Pictures paired with source code:

# # # # # # #

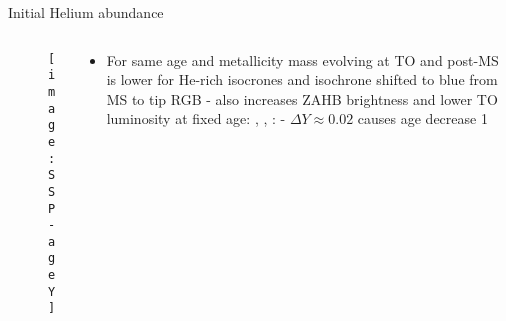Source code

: \begin{frame}{Initial Helium abundance}
\begin{columns}[T]
	\begin{column}{0.45\textwidth}
		\begin{figure}[!ht]
			\texttt{[image: SSP-ageY]}\label{fig:SSP-ageY}
		\end{figure}
	\end{column}
	\begin{column}{0.45\textwidth}
		\begin{itemize}
			\item For same age and metallicity mass evolving at TO and post-MS is lower for He-rich isocrones and isochrone shifted to blue from MS to tip RGB - also increases ZAHB brightness and lower TO luminosity at fixed age: , , :  - $\Delta Y\approx 0.02$ causes age decrease \SI{1}{\giga\year}
		\end{itemize}
	\end{column}
\end{columns}
\end{frame}

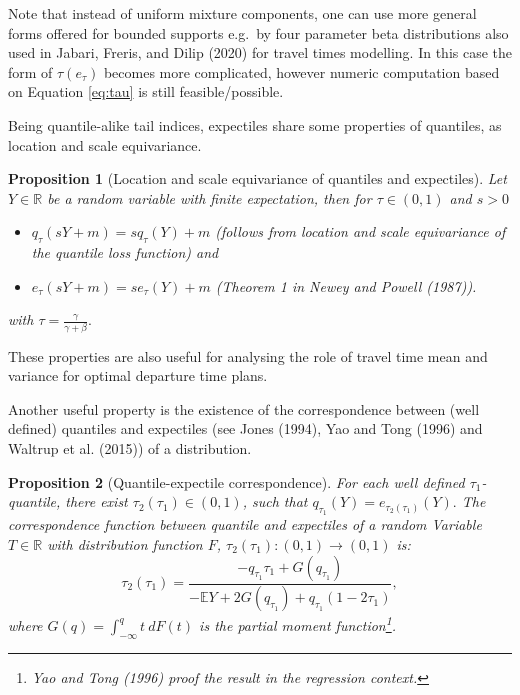 \documentclass[
]{article}
\newtheorem{proposition}{Proposition}[section]
\theoremstyle{definition}
\theoremstyle{definition}
\theoremstyle{definition}
\theoremstyle{definition}
\theoremstyle{remark}
\begin{document}
Note that instead of uniform mixture components, one can use more general forms offered for bounded supports e.g.~by four parameter beta distributions also used in Jabari, Freris, and Dilip (2020) for travel times modelling. In this case the form of \(\tau(e_\tau)\) becomes more complicated, however numeric computation based on Equation \eqref{eq:tau} is still feasible/possible.

Being quantile-alike tail indices, expectiles share some properties of quantiles, as location and scale equivariance.

\begin{proposition}[Location and scale equivariance of quantiles and expectiles]
\protect\hypertarget{prp:propprops}{}\label{prp:propprops}Let \(Y\in\mathbb R\) be a random variable with finite expectation, then for \(\tau \in (0,1)\) and \(s>0\)

\begin{itemize}
\item
  \(q_\tau(sY+m) = sq_\tau(Y) + m\) (follows from location and scale equivariance of the quantile loss function) and
\item
  \(e_\tau(sY+m)=se_\tau(Y) + m\) (Theorem 1 in Newey and Powell (1987)).
\end{itemize}

with \(\tau=\frac{\gamma}{\gamma+\beta}.\)
\end{proposition}

These properties are also useful for analysing the role of travel time mean and variance for optimal departure time plans.

Another useful property is the existence of the correspondence between (well defined) quantiles and expectiles (see Jones (1994), Yao and Tong (1996) and Waltrup et al. (2015)) of a distribution.

\begin{proposition}[Quantile-expectile correspondence]
\protect\hypertarget{prp:corr}{}\label{prp:corr}For each well defined \(\tau_1\)-quantile, there exist \(\tau_2(\tau_1)\in(0,1)\), such that \(q_{\tau_1}(Y) = e_{\tau_2(\tau_1)}(Y).\)
The correspondence function between quantile and expectiles of a random Variable \(T\in \mathbb R\) with distribution function \(F\), \(\tau_2(\tau_1):(0,1)\rightarrow(0,1)\) is:
\[\tau_2 (\tau_1) = \frac{-q_{\tau_1}\tau_1 + G(q_{\tau_1})}{-\mathbb EY + 2G(q_{\tau_1})+q_{\tau_1}(1-2\tau_1)},\]
where \(G(q) = \int_{-\infty}^qt~dF(t)\) is the partial moment function\footnote{Yao and Tong (1996) proof the result in the regression context.}.
\end{proposition}
\end{document}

# # # # # # #

__ACTION ITEM__:
From the data, collect all lines where the string "expectiles" appears.

__EXPECTED ANSWER__:
Being quantile-alike tail indices, expectiles share some properties of quantiles, as location and scale equivariance.
\begin{proposition}[Location and scale equivariance of quantiles and expectiles]
Another useful property is the existence of the correspondence between (well defined) quantiles and expectiles (see Jones (1994), Yao and Tong (1996) and Waltrup et al. (2015)) of a distribution.
The correspondence function between quantile and expectiles of a random Variable \(T\in \mathbb R\) with distribution function \(F\), \(\tau_2(\tau_1):(0,1)\rightarrow(0,1)\) is:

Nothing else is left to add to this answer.